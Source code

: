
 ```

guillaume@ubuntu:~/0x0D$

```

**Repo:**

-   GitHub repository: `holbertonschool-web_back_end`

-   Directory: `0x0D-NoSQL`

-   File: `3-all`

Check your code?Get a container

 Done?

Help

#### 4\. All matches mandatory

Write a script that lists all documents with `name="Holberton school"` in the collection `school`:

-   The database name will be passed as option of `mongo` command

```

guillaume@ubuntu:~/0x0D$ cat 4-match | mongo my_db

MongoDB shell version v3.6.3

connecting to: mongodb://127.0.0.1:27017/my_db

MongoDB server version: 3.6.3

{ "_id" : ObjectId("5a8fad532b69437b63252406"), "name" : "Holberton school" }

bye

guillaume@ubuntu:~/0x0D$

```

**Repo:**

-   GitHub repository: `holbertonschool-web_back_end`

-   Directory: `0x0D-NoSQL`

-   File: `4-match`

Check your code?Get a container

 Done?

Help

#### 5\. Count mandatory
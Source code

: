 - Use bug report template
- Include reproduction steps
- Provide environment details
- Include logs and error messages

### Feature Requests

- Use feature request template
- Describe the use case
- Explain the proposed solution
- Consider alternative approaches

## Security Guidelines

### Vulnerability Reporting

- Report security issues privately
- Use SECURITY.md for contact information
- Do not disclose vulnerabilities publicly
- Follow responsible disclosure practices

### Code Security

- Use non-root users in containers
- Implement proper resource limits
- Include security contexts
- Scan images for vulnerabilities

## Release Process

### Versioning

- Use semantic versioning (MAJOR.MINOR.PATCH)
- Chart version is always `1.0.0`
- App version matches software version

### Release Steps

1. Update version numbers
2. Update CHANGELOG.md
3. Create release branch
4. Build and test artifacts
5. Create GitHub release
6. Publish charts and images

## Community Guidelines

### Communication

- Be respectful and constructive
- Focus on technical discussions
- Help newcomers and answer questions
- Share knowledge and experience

* _TRY IT_
The entries above hold the needed span. Transcribe exactly the lines from the one with "### Release Steps" to the one with "- Be respectful and constructive", both included.

* _ANSWER FOR THE TASK_
### Release Steps

1. Update version numbers
2. Update CHANGELOG.md
3. Create release branch
4. Build and test artifacts
5. Create GitHub release
6. Publish charts and images

## Community Guidelines

### Communication

- Be respectful and constructive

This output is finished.